Em abril desse ano de 2021, um relatório da Receita Federal a respeito dos impostos sobre livros provocou um debate público. O argumento presente no relatório segundo o qual os livros são consumidos principalmente pela população mais rica do país e, por isso, não devem ser isentos de impostos, não apenas pode ser considerado distorção da realidade (segundo o IBGE, 48% dos livros são consumidos pelas pessoas das classes C, D e E), como também pode ser compreendido como governança antidemocrática (o mesmo Ministério da Economia não se interessa em taxar riquezas, por exemplo).
O jornal Folha de S. Paulo convocou leitores para narrar sua relação com os livros como estratégia de intervenção no debate. Assim, convidei uma estudante de ensino médio, que integra a oficina literária que desenvolvo na escola onde trabalho, para participar dessa reportagem. Ela topou, escreveu seu texto, propus uma revisão gramatical e também uma edição do estilo. O texto, escrito sob orientação do professor e assinado pela estudante, foi publicado no site do jornal.

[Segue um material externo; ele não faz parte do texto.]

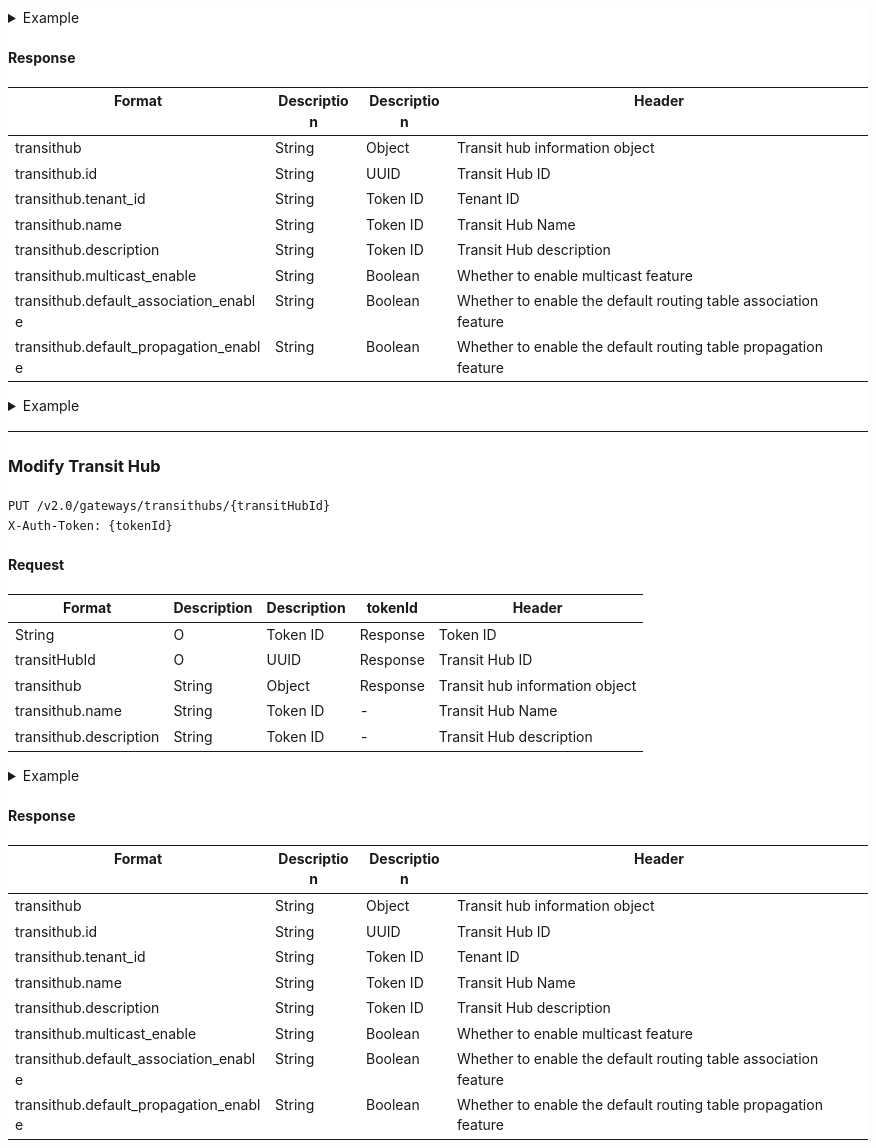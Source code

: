 


<details><summary>Example</summary></details>

#### Response

| Format | Description | Description | Header |
|---|---|---|---|
| transithub | String | Object | Transit hub information object |
| transithub.id | String | UUID | Transit Hub ID |
| transithub.tenant_id | String | Token ID | Tenant ID |
| transithub.name | String | Token ID | Transit Hub Name |
| transithub.description | String | Token ID | Transit Hub description |
| transithub.multicast_enable | String | Boolean | Whether to enable multicast feature |
| transithub.default_association_enable | String | Boolean | Whether to enable the default routing table association feature |
| transithub.default_propagation_enable | String | Boolean | Whether to enable the default routing table propagation feature |


<details><summary>Example</summary></details>

---
### Modify Transit Hub

```
PUT /v2.0/gateways/transithubs/{transitHubId}
X-Auth-Token: {tokenId}
```

#### Request

| Format | Description | Description | tokenId | Header |
|---|---|---|---|---|
| String | O | Token ID | Response | Token ID |
| transitHubId | O | UUID | Response | Transit Hub ID |
| transithub | String | Object | Response | Transit hub information object |
| transithub.name | String | Token ID | - | Transit Hub Name |
| transithub.description | String | Token ID | - | Transit Hub description |

<details><summary>Example</summary></details>

#### Response

| Format | Description | Description | Header |
|---|---|---|---|
| transithub | String | Object | Transit hub information object |
| transithub.id | String | UUID | Transit Hub ID |
| transithub.tenant_id | String | Token ID | Tenant ID |
| transithub.name | String | Token ID | Transit Hub Name |
| transithub.description | String | Token ID | Transit Hub description |
| transithub.multicast_enable | String | Boolean | Whether to enable multicast feature |
| transithub.default_association_enable | String | Boolean | Whether to enable the default routing table association feature |
| transithub.default_propagation_enable | String | Boolean | Whether to enable the default routing table propagation feature |
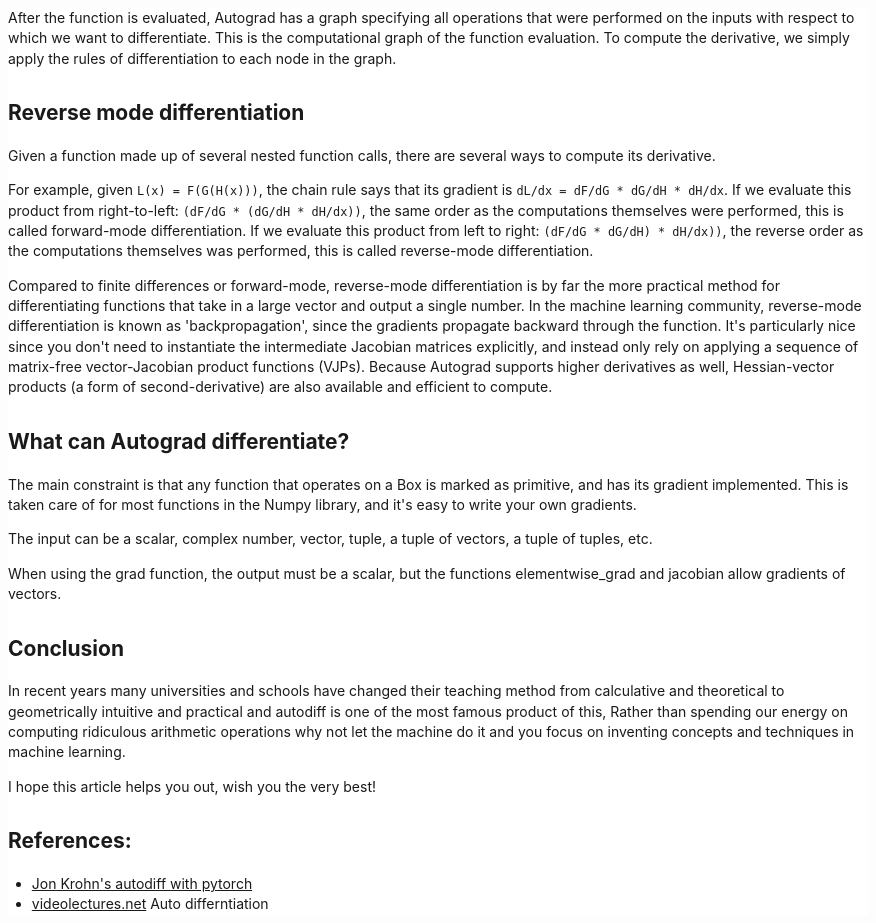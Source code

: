 After the function is evaluated, Autograd has a graph specifying all operations that were performed on the inputs with respect to which we want to differentiate. This is the computational graph of the function evaluation. To compute the derivative, we simply apply the rules of differentiation to each node in the graph.

Reverse mode differentiation
----------------------------



Given a function made up of several nested function calls, there are several ways to compute its derivative.

For example, given `L(x) = F(G(H(x)))`, the chain rule says that its gradient is `dL/dx = dF/dG * dG/dH * dH/dx`. If we evaluate this product from right-to-left: `(dF/dG * (dG/dH * dH/dx))`, the same order as the computations themselves were performed, this is called forward-mode differentiation. If we evaluate this product from left to right: `(dF/dG * dG/dH) * dH/dx))`, the reverse order as the computations themselves was performed, this is called reverse-mode differentiation.

Compared to finite differences or forward-mode, reverse-mode differentiation is by far the more practical method for differentiating functions that take in a large vector and output a single number. In the machine learning community, reverse-mode differentiation is known as 'backpropagation', since the gradients propagate backward through the function. It's particularly nice since you don't need to instantiate the intermediate Jacobian matrices explicitly, and instead only rely on applying a sequence of matrix-free vector-Jacobian product functions (VJPs). Because Autograd supports higher derivatives as well, Hessian-vector products (a form of second-derivative) are also available and efficient to compute.

What can Autograd differentiate?
--------------------------------



The main constraint is that any function that operates on a Box is marked as primitive, and has its gradient implemented. This is taken care of for most functions in the Numpy library, and it's easy to write your own gradients.

The input can be a scalar, complex number, vector, tuple, a tuple of vectors, a tuple of tuples, etc.

When using the grad function, the output must be a scalar, but the functions elementwise\_grad and jacobian allow gradients of vectors.

Conclusion
----------



In recent years many universities and schools have changed their teaching method from calculative and theoretical to geometrically intuitive and practical and autodiff is one of the most famous product of this, Rather than spending our energy on computing ridiculous arithmetic operations why not let the machine do it and you focus on inventing concepts and techniques in machine learning.

I hope this article helps you out, wish you the very best!

References:
-----------


* [Jon Krohn's autodiff with pytorch](https://www.youtube.com/watch?v=W-aiTln22cA "Jon Krohn's autodiff with pytorch")
* [videolectures.net](http://videolectures.net/deeplearning2017_johnson_automatic_differentiation/ "videolectures.net")
Auto differntiation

Esse trabalho pedagógico compreende a autoria como produção social e a escola como espaço de pesquisa e produção de conhecimento. Prevê diálogo com instituições sociais (no caso, um jornal de grande circulação), reconhecimento público de autoria na adolescência e na juventude, experiência de inclusão pela produção textual. Entre seus efeitos, legitima para a família e para os amigos o trabalho intelectual, o que é fundamental num país com grande desigualdade educacional, inclusive para a saúde de quem estuda. Por fim, os jornalistas da Folha responsáveis pela reportagem alteraram a ordem dos parágrafos propostos, o que nos fez considerar sobre a importância de começar o relato se apresentando, quando esse texto se dirige a um público amplo.